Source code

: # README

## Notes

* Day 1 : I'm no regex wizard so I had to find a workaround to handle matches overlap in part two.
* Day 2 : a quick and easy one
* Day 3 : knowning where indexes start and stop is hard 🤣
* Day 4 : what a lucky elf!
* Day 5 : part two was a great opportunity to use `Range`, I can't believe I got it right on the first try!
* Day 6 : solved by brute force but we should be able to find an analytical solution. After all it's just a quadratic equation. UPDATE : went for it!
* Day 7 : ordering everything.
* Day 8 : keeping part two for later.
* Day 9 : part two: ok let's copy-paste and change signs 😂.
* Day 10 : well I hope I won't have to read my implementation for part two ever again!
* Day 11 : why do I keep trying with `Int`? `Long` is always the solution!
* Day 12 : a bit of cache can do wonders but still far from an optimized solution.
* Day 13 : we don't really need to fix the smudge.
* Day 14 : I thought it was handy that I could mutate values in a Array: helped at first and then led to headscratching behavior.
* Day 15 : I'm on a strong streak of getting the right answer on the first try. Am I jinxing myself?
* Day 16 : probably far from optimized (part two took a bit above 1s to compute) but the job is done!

──────────

Task goal :: Locate the string "find" in the listing above and copy every line where it occurs.

Problem solution ::
* Day 1 : I'm no regex wizard so I had to find a workaround to handle matches overlap in part two.
* Day 6 : solved by brute force but we should be able to find an analytical solution. After all it's just a quadratic equation. UPDATE : went for it!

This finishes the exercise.